(DATA TO EXAMINE Opens)

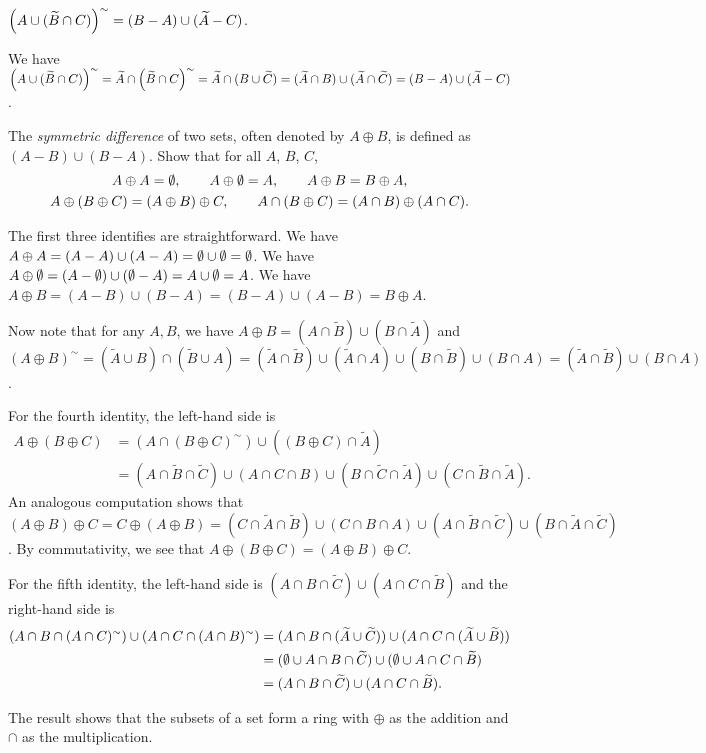 \documentclass{report}
\newcommand*{\comp}[1]{\widetilde{#1}}
\begin{document}
\begin{exercise}
$\prn{A\cup (\comp B\cap C)}^{\sim} = (B-A)\cup(\widetilde A-C)$.
\end{exercise}

\begin{solution}
We have $\prn{A\cup (\comp B\cap C)}^{\sim} = \comp A \cap \prn{\comp B \cap C}^{\sim}
=\comp A \cap (B \cup \comp C)
=(\comp A \cap B)\cup(\comp A \cap \comp C)
=(B-A)\cup(\comp A - C)$.
\end{solution}

\begin{exercise}
The \textit{symmetric difference} of two sets, often denoted by $A\oplus B$, is defined
as $(A-B)\cup(B-A)$. Show that for all $A$, $B$, $C$,
\begin{gather*}
    A\oplus A=\emptyset, \qquad A\oplus\emptyset = A, \qquad A\oplus B = B\oplus A,\\
    A\oplus(B\oplus C) = (A\oplus B)\oplus C, \qquad A\cap(B\oplus C)=(A\cap B)\oplus(A\cap C).
\end{gather*}
\end{exercise}

\begin{solution}
The first three identifies are straightforward.
We have $A\oplus A = (A-A)\cup(A-A)=\emptyset\cup\emptyset=\emptyset$.
We have $A\oplus\emptyset = (A-\emptyset)\cup(\emptyset-A)=A\cup\emptyset=A$.
We have $A\oplus B=(A-B)\cup(B-A)=(B-A)\cup(A-B)=B\oplus A$.

Now note that for any $A,B$, we have $A\oplus B=(A\cap\comp B)\cup (B\cap\comp A)$ and
$(A\oplus B)^{\sim}=(\comp A\cup B)\cap(\comp B\cup A)
=(\comp A\cap\comp B)\cup(\comp A\cap A)\cup(B\cap\comp B)\cup(B\cap A)=(\comp A\cap\comp B)\cup (B\cap A)$.

For the fourth identity, the left-hand side is
\[
\begin{aligned}
A\oplus(B\oplus C) &= (A\cap (B\oplus C)^{\sim})\cup((B\oplus C)\cap\comp A)\\
&=(A\cap\comp B\cap\comp C)\cup(A\cap C\cap B)\cup(B\cap\comp C\cap\comp A)\cup(C\cap \comp B\cap\comp A).
\end{aligned}
\]
An analogous computation shows that $(A\oplus B)\oplus C=C\oplus(A\oplus B)
=(C\cap\comp A\cap\comp B)\cup(C\cap B\cap A)\cup(A\cap\comp B\cap\comp C)\cup(B\cap \comp A\cap\comp C)$.
By commutativity, we see that $A\oplus(B\oplus C) = (A\oplus B)\oplus C$.

For the fifth identity, the left-hand side is $(A\cap B\cap\comp C)\cup (A\cap C\cap\comp B)$ and
the right-hand side is
\[
\begin{aligned}
(A\cap B\cap (A\cap C)^{\sim})\cup(A\cap C\cap(A\cap B)^{\sim})
&=(A\cap B\cap(\comp A\cup\comp C))\cup(A\cap C\cap(\comp A\cup\comp B))\\
&=(\eset \cup A\cap B\cap\comp C)\cup(\eset\cup A\cap C\cap\comp B)\\
&=(A\cap B\cap\comp C)\cup(A\cap C\cap\comp B).
\end{aligned}
\]

The result shows that the subsets of a set form a ring with $\oplus$ as the addition
and $\cap$ as the multiplication.
\end{solution}
\end{document}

(DATA TO EXAMINE Closes)

WHAT IS NEEDED: Look above for the line containing "The first three", then please write out that line and each one after it through the end, exactly, with nothing else.

SOLUTION TO THIS PROBLEM:
The first three identifies are straightforward.
We have $A\oplus A = (A-A)\cup(A-A)=\emptyset\cup\emptyset=\emptyset$.
We have $A\oplus\emptyset = (A-\emptyset)\cup(\emptyset-A)=A\cup\emptyset=A$.
We have $A\oplus B=(A-B)\cup(B-A)=(B-A)\cup(A-B)=B\oplus A$.

Now note that for any $A,B$, we have $A\oplus B=(A\cap\comp B)\cup (B\cap\comp A)$ and
$(A\oplus B)^{\sim}=(\comp A\cup B)\cap(\comp B\cup A)
=(\comp A\cap\comp B)\cup(\comp A\cap A)\cup(B\cap\comp B)\cup(B\cap A)=(\comp A\cap\comp B)\cup (B\cap A)$.

For the fourth identity, the left-hand side is
\[
\begin{aligned}
A\oplus(B\oplus C) &= (A\cap (B\oplus C)^{\sim})\cup((B\oplus C)\cap\comp A)\\
&=(A\cap\comp B\cap\comp C)\cup(A\cap C\cap B)\cup(B\cap\comp C\cap\comp A)\cup(C\cap \comp B\cap\comp A).
\end{aligned}
\]
An analogous computation shows that $(A\oplus B)\oplus C=C\oplus(A\oplus B)
=(C\cap\comp A\cap\comp B)\cup(C\cap B\cap A)\cup(A\cap\comp B\cap\comp C)\cup(B\cap \comp A\cap\comp C)$.
By commutativity, we see that $A\oplus(B\oplus C) = (A\oplus B)\oplus C$.

For the fifth identity, the left-hand side is $(A\cap B\cap\comp C)\cup (A\cap C\cap\comp B)$ and
the right-hand side is
\[
\begin{aligned}
(A\cap B\cap (A\cap C)^{\sim})\cup(A\cap C\cap(A\cap B)^{\sim})
&=(A\cap B\cap(\comp A\cup\comp C))\cup(A\cap C\cap(\comp A\cup\comp B))\\
&=(\eset \cup A\cap B\cap\comp C)\cup(\eset\cup A\cap C\cap\comp B)\\
&=(A\cap B\cap\comp C)\cup(A\cap C\cap\comp B).
\end{aligned}
\]

The result shows that the subsets of a set form a ring with $\oplus$ as the addition
and $\cap$ as the multiplication.
\end{solution}
\end{document}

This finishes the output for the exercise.